Male Joe, a farmer in Gayaza says such a move is long overdue, and that government needs to start taking agro-processing seriously if Uganda is to achieve middle income status.

To encourage more people to get into agribusiness, government in the financial year that started on July 1st decided to strike down 18% Value Added Tax (VAT) on the supply of machinery used for the processing of agricultural or dairy products such as hullers; oil press; tillers, grain dryers, manure spreaders among others.

What kind of impact will this move have on the agriculture sector?

Male Joe, a farmer in Gayaza says such a move is long overdue, and that government needs to start taking agro-processing seriously if Uganda is to achieve middle income status.
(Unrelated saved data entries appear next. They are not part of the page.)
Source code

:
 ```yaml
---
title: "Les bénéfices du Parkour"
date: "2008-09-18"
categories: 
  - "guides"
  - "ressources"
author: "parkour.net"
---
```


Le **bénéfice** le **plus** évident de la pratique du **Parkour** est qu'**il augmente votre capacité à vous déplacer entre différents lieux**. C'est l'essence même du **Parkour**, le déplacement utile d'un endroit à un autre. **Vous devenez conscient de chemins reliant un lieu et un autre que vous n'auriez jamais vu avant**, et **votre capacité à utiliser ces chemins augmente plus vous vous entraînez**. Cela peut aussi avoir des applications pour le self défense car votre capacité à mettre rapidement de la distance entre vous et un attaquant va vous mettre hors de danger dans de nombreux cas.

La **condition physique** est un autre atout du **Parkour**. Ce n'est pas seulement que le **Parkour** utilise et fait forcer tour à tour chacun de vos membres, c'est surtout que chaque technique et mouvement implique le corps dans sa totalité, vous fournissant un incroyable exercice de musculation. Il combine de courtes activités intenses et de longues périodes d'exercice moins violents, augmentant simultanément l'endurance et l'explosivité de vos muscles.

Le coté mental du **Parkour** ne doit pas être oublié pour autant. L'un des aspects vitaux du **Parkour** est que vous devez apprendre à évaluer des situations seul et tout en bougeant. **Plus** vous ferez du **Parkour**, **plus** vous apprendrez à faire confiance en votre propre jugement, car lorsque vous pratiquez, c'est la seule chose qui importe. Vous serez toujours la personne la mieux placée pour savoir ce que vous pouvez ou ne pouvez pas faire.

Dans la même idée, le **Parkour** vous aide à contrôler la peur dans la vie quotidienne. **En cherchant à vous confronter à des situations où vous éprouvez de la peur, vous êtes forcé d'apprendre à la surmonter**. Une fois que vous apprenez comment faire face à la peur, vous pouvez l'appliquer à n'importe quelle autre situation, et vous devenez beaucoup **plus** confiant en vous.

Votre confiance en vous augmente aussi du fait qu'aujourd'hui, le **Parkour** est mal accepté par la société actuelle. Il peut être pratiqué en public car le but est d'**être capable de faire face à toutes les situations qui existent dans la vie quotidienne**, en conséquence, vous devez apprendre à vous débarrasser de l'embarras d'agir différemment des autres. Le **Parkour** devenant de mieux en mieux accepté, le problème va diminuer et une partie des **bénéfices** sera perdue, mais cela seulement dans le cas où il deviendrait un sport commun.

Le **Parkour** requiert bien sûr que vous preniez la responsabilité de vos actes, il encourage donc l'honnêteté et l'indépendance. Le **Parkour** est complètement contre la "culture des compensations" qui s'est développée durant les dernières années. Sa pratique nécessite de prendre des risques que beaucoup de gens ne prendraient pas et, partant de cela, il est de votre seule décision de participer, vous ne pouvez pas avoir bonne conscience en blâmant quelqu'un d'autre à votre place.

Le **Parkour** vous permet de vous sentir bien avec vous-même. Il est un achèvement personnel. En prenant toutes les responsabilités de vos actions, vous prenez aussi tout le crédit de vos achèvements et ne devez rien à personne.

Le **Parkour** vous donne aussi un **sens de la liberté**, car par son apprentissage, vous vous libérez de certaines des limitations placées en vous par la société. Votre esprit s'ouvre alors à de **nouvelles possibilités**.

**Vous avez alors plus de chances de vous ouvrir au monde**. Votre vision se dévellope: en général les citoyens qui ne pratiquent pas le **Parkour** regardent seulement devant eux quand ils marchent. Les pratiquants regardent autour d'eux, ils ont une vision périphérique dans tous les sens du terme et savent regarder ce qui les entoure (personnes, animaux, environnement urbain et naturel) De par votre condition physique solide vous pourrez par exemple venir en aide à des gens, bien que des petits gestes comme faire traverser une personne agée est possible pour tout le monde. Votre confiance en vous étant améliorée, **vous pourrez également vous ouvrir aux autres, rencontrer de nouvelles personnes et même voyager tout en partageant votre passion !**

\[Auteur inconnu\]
“I honestly believe this will have a great positive impact on general development. Definitely, machinery prices may lower a little down such that even smallholder famers can afford. Remember these are the biggest population of the farming community. For example: I deal with Power tiller tractors and Rice De-stoner machines with this tax exempt I am seeing many farmers groups potentially showing interest to buy these machinery,” he reasons.

Importers will also not pay any VAT on fertilizer distributor, trans planters, juice presses and rushers, seed and grain shellers, silage chopper machines; color sorters for coffee, and coffee roasters.

Orwothwun Charles, the manager credit and portfolio management at the Uganda Development Bank (UDB) says as much as the changes on VAT are a good thing, a lot more needs to be done to transform agriculture in this country.

 “When you slash the taxes on agricultural inputs, what does this mean for the common man? If you slash VAT on tractors, how many farmers in Uganda use tractors?”

One of the sectors that UDB is heavily involved in is agriculture. Orwothwun says stakeholders should first focus on re-organising farmers through cooperatives.

“We emphasize that as a country, we need to go into agro processing, but how many people have that capacity? We have not addressed the fundamental question which is who is doing agro-processing? The same people doing agro-processing are the middle-men milling maize, processing coffee.”